Hope you’re having a RAD day!


Unexpected Exchange

It's true, some of my favorite kids at school are the ones I've gotten to know because they are frequent fliers and we've bonded over hours and hours of in-school suspension. Some of these kids share a side of themselves with me that not everyone gets to see. It helps that I'm not in front of a classroom of 30 kids trying to teach algebra. For instance, I know this kid who has a soft side under the swearing and outbursts, loves shrimp (he closes his eyes and talks about it like a little gourmet) and carries a picture of his brother as the wallpaper on his telephone because, "when I miss him I can just flip this open." But I was not in a million years expecting this exchange I had with him in the lunch money line this morning as he's handing me his check for lunch - he's chronically overcharged and having to stress about how to get more money in his account - and he's got three other middle schoolers in line behind him.

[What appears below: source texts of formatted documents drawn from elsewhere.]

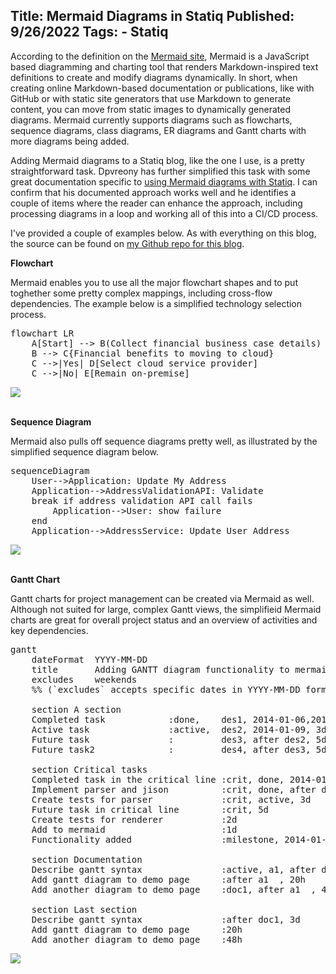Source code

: Title: Mermaid Diagrams in Statiq
Published: 9/26/2022
Tags:
    - Statiq
---
According to the definition on the [Mermaid site](https://mermaid-js.github.io/mermaid/#/README), Mermaid is a JavaScript based diagramming and charting tool that renders Markdown-inspired text definitions to create and modify diagrams dynamically. In short, when creating online Markdown-based documentation or publications, like with GitHub or with static site generators that use Markdown to generate content, you can move from static images to dynamically generated diagrams. Mermaid currently supports diagrams such as flowcharts, sequence diagrams, class diagrams, ER diagrams and Gantt charts with more diagrams being added.

Adding Mermaid diagrams to a Statiq blog, like the one I use, is a pretty straightforward task. Dpvreony has further simplified this task with some great documentation specific to [using Mermaid diagrams with Statiq](https://www.dpvreony.com/articles/mermaid-with-statiq/). I can confirm that his documented approach works well and he identifies a couple of items where the reader can enhance the approach, including processing diagrams in a loop and working all of this into a CI/CD process.

I've provided a couple of examples below. As with everything on this blog, the source can be found on [my Github repo for this blog](https://github.com/thbst16/dotnet-statiq-beckshome-blog).

**Flowchart**

Mermaid enables you to use all the major flowchart shapes and to put toghether some pretty complex mappings, including cross-flow dependencies. The example below is a simplified technology selection process.

<pre data-enlighter-language="md">
flowchart LR
    A[Start] --> B(Collect financial business case details)
    B --> C{Financial benefits to moving to cloud}
    C -->|Yes| D[Select cloud service provider]
    C -->|No| E[Remain on-premise]
</pre>

<img src="/img/mermaid/flowchart.svg"/>
<br/><br/>

**Sequence Diagram**

Mermaid also pulls off sequence diagrams pretty well, as illustrated by the simplified sequence diagram below.

<pre data-enlighter-language="md">
sequenceDiagram
    User-->Application: Update My Address
    Application-->AddressValidationAPI: Validate
    break if address validation API call fails
        Application-->User: show failure
    end
    Application-->AddressService: Update User Address
</pre>

<img src="/img/mermaid/sequence.svg"/>
<br/><br/>

**Gantt Chart**

Gantt charts for project management can be created via Mermaid as well. Although not suited for large, complex Gantt views, the simplifieid Mermaid charts are great for overall project status and an overview of activities and key dependencies.

<pre data-enlighter-language="md">
gantt
    dateFormat  YYYY-MM-DD
    title       Adding GANTT diagram functionality to mermaid
    excludes    weekends
    %% (`excludes` accepts specific dates in YYYY-MM-DD format, days of the week ("sunday") or "weekends", but not the word "weekdays".)

    section A section
    Completed task            :done,    des1, 2014-01-06,2014-01-08
    Active task               :active,  des2, 2014-01-09, 3d
    Future task               :         des3, after des2, 5d
    Future task2              :         des4, after des3, 5d

    section Critical tasks
    Completed task in the critical line :crit, done, 2014-01-06,24h
    Implement parser and jison          :crit, done, after des1, 2d
    Create tests for parser             :crit, active, 3d
    Future task in critical line        :crit, 5d
    Create tests for renderer           :2d
    Add to mermaid                      :1d
    Functionality added                 :milestone, 2014-01-25, 0d

    section Documentation
    Describe gantt syntax               :active, a1, after des1, 3d
    Add gantt diagram to demo page      :after a1  , 20h
    Add another diagram to demo page    :doc1, after a1  , 48h

    section Last section
    Describe gantt syntax               :after doc1, 3d
    Add gantt diagram to demo page      :20h
    Add another diagram to demo page    :48h
</pre>

<img src="/img/mermaid/gantt.svg"/>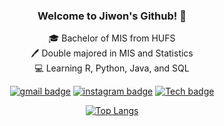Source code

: <div align = center>
  
### Welcome to Jiwon's Github! 👋

:mortar_board: Bachelor of MIS from HUFS   
:pen: Double majored in MIS and Statistics   
:computer: Learning R, Python, Java, and SQL  


[![gmail badge](https://img.shields.io/badge/-Gmail-b23121?style=flat-square&logo=Gmail&logoColor=white&link=mailto:naeun1218@gmail.com)](mailto:donumm64@gmail.com) [![instagram badge](https://img.shields.io/badge/-Instagram-dd2a7b?style=flat-square&logo=instagram&logoColor=white&link=https://www.instagram.com/gone_kng)](https://www.instagram.com/gone_kng) [![Tech badge](https://img.shields.io/badge/-Blog-24292E?style=flat-square&logo=github&logoColor=white&link=https://gonekng.github.io)](https://gonekng.github.io)

[![Top Langs](https://github-readme-stats.vercel.app/api/top-langs/?username=gonekng&layout=compact&hide_border=true)](https://github.com/anuraghazra/github-readme-stats)

</div>
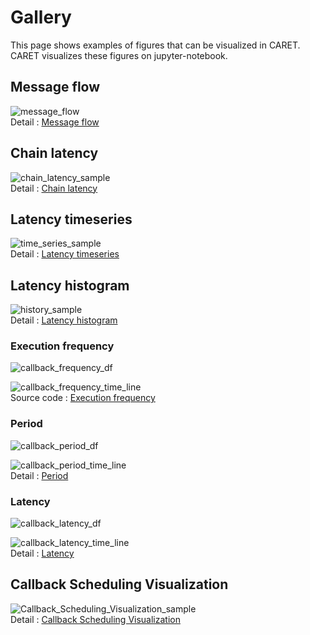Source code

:# Gallery

This page shows examples of figures that can be visualized in CARET.
CARET visualizes these figures on jupyter-notebook.

## Message flow

![message_flow](./imgs/message_flow_sample.png)<br>
Detail : [Message flow](visualization/visualization_api/message_flow.md)

## Chain latency

![chain_latency_sample](./imgs/chain_latency_sample.png)<br>
Detail : [Chain latency](visualization/visualization_api/chain_latency.md)

## Latency timeseries

![time_series_sample](./imgs/time_series_sample.png)<br>
Detail : [Latency timeseries](visualization/visualization_api/latency_time_series.md)

## Latency histogram

![history_sample](./imgs/history_sample.png)<br>
Detail : [Latency histogram](visualization\visualization_api\latency_histogram.md)

### Execution frequency

![callback_frequency_df](./imgs/callback_frequency_df.png)

![callback_frequency_time_line](./imgs/callback_frequency_time_line.png)<br>
Source code : [Execution frequency](visualization\visualization_api/callback_information.md#execution-frequency)

### Period

![callback_period_df](./imgs/callback_period_df.png)

![callback_period_time_line](./imgs/callback_period_time_line.png)<br>
Detail : [Period](visualization\visualization_api/callback_information.md#period)

### Latency

![callback_latency_df](./imgs/callback_latency_df.png)

![callback_latency_time_line](./imgs/callback_latency_time_line.png)<br>
Detail : [Latency](visualization\visualization_api/callback_information.md#latency)

## Callback Scheduling Visualization

![Callback_Scheduling_Visualization_sample](./imgs/callback_sched_sample.png)<br>
Detail : [Callback Scheduling Visualization](visualization\visualization_api\callback_scheduling_visualization.md)


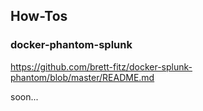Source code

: ## How-Tos

### docker-phantom-splunk

https://github.com/brett-fitz/docker-splunk-phantom/blob/master/README.md

soon...
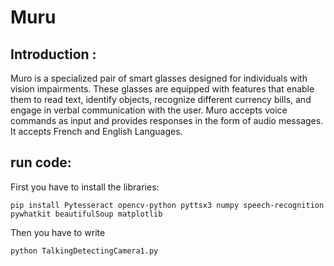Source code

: # Muru

## Introduction :
Muro is a specialized pair of smart glasses designed for individuals with vision impairments. These glasses are equipped with features that enable them to read text, identify objects, recognize different currency bills, and engage in verbal communication with the user. Muro accepts voice commands as input and provides responses in the form of audio messages. It accepts French and English Languages. 

## run code:

First you have to install the libraries:

`pip install Pytesseract opencv-python pyttsx3 numpy speech-recognition pywhatkit beautifulSoup matplotlib`

Then you have to write 

`python TalkingDetectingCamera1.py`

"Mrs. Hardy, when is your baby going to be born?"

"Oh, either in September or October so I have a ways to go yet."

"Is it going to be a boy or a girl?"

"It's going to be a long time before I know that either. Maybe in May?"

"It's just that I'm learning how to knit and I want to make it a hat. And if I have enough yarn left over I'll make you one to match."


wear a vest

When I was 17, I rode a motorcycle for the first (and next to last) time. As we started to go, I got scared and touched my foot to the ground. Pain. Excruciating pain. Essentially, that's what I've been doing to my insides since we "sort of" decided to "probably" move to Portland. I realized it was time to make a decision and commit to it, putting my energy into what I want to happen rather than adding to my list of things I'm afraid might happen.

So I've officially given my notice at work this week. It's kind of a weird feeling to be giving a six-month notice, but with all the planning already for next year, I wanted to give everyone as much time as possible to plan and cross-train before I'm gone.

There are some kids and people I'm really, really going to miss! For the most part, though, I'm looking forward to going back to writing.

We've been having this to-move-or-not-to-move debate for so long now that it feels good to have made a decision. Matt says he thought we'd already made it, but I was still going over the pros and cons in my head like a CD stuck on repeat. And then there were the Negative Nellys (some loving, others not so much) with their gloom and doom about all the reasons moving to Portland was a bad idea. And it's true, there are a lot of reasons not to do this. But we've decided. It's our next thing. So it's time to start packing. Again. I did mention to Matt that this will be one of those cards I play for the rest of our lives. As in "You're going to [insert something that does not thrill me here]? But I moved to Portland because of you!"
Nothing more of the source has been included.